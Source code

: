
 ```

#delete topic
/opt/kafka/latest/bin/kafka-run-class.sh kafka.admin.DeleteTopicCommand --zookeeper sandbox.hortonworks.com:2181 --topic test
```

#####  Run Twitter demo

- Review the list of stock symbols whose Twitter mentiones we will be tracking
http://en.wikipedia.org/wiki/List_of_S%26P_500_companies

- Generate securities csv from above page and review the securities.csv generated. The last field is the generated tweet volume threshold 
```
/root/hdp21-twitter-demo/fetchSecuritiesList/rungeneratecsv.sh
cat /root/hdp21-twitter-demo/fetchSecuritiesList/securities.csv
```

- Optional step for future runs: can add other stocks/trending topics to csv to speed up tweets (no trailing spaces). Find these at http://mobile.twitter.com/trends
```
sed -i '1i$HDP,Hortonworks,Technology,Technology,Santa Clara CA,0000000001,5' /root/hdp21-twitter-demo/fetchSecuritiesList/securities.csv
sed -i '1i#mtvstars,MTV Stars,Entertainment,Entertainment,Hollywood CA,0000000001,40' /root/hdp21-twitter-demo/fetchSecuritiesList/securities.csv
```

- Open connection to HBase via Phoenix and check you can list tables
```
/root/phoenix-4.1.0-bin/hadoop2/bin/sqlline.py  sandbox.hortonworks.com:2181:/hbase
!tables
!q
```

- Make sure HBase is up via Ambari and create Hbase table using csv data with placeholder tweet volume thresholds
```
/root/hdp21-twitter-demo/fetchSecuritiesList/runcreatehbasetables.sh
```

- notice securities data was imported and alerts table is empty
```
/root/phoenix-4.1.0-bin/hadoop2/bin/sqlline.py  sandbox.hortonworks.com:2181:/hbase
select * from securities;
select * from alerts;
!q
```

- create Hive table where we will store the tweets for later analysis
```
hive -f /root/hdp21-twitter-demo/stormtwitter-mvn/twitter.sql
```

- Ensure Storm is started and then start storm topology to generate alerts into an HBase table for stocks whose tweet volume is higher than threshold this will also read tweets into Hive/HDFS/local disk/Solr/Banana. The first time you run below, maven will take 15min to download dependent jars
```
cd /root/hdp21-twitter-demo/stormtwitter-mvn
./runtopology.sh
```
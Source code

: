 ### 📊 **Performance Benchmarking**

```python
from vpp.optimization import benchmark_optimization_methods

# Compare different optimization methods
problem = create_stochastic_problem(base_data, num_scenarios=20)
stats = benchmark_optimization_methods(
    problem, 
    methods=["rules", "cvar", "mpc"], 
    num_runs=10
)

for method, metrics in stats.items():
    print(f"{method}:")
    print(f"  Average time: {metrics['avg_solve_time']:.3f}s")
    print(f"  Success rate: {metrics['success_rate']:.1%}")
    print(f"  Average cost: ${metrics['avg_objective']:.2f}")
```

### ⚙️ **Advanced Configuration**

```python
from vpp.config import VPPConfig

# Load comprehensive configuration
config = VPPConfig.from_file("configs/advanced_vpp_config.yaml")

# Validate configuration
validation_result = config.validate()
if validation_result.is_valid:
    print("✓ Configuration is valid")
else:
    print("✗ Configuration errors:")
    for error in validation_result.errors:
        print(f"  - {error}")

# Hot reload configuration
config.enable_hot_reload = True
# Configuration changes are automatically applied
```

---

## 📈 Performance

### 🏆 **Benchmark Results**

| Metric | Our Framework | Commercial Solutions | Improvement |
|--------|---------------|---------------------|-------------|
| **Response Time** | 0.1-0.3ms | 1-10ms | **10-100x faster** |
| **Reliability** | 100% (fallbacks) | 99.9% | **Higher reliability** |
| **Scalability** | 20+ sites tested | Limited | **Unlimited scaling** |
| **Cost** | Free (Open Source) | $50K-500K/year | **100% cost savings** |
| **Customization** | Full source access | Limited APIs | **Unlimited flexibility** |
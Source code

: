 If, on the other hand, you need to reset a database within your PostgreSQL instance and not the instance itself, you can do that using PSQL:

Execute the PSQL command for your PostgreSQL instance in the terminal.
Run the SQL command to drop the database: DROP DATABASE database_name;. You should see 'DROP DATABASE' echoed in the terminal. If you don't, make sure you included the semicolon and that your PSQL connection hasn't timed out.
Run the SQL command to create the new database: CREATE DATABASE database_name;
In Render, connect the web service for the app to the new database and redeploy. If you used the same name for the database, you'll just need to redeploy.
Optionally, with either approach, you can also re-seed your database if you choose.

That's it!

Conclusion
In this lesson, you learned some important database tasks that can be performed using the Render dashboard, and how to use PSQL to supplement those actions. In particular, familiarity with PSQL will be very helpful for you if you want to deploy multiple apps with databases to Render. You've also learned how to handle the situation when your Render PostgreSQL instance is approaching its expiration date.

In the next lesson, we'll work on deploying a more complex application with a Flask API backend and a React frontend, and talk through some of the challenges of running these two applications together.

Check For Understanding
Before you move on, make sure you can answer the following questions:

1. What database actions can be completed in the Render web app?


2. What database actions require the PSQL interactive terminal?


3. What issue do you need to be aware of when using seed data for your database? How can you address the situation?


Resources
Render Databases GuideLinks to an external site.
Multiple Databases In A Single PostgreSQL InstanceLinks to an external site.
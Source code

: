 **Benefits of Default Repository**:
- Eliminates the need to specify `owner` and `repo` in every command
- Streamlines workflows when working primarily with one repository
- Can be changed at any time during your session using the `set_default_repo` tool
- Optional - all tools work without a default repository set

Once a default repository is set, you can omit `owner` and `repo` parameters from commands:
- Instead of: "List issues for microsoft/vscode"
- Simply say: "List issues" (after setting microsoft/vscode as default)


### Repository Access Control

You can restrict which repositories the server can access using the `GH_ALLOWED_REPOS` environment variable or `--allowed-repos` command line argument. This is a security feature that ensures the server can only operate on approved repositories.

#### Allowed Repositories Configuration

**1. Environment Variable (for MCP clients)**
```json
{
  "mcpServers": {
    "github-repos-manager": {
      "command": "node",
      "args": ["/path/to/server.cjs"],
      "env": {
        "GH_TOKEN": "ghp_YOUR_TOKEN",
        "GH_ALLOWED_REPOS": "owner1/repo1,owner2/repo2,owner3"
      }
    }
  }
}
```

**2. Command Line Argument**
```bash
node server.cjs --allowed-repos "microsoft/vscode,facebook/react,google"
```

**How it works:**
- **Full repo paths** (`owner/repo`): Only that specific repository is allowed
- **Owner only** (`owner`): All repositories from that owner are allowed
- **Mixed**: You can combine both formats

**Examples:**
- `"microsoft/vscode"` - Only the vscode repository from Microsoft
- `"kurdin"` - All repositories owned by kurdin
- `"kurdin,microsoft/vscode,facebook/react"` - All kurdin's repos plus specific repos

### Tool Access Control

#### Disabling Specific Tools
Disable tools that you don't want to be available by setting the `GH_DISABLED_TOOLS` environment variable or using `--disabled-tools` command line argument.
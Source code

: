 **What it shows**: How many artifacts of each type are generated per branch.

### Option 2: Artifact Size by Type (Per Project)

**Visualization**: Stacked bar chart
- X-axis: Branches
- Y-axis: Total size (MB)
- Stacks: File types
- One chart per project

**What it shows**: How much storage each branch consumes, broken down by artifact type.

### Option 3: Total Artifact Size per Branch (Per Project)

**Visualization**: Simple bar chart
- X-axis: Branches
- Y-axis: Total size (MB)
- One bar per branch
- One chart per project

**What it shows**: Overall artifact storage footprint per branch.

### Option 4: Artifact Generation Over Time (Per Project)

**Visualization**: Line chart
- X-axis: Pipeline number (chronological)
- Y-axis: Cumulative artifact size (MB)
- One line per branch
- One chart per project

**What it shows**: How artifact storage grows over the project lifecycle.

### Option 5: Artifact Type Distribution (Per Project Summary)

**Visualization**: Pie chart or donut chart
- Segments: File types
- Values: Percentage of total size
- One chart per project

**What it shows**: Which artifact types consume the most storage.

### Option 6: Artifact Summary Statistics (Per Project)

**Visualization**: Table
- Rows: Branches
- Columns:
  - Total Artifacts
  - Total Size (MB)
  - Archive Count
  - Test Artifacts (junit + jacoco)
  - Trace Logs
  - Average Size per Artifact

- [TASK TO COMPLETE]: The required output is every line above from the one with "- Y-axis: Cumulative artifact size (MB)" down to the one with "- Segments: File types", restated word for word, ends included.

- [TASK RESPONSE]:
- Y-axis: Cumulative artifact size (MB)
- One line per branch
- One chart per project

**What it shows**: How artifact storage grows over the project lifecycle.

### Option 5: Artifact Type Distribution (Per Project Summary)

**Visualization**: Pie chart or donut chart
- Segments: File types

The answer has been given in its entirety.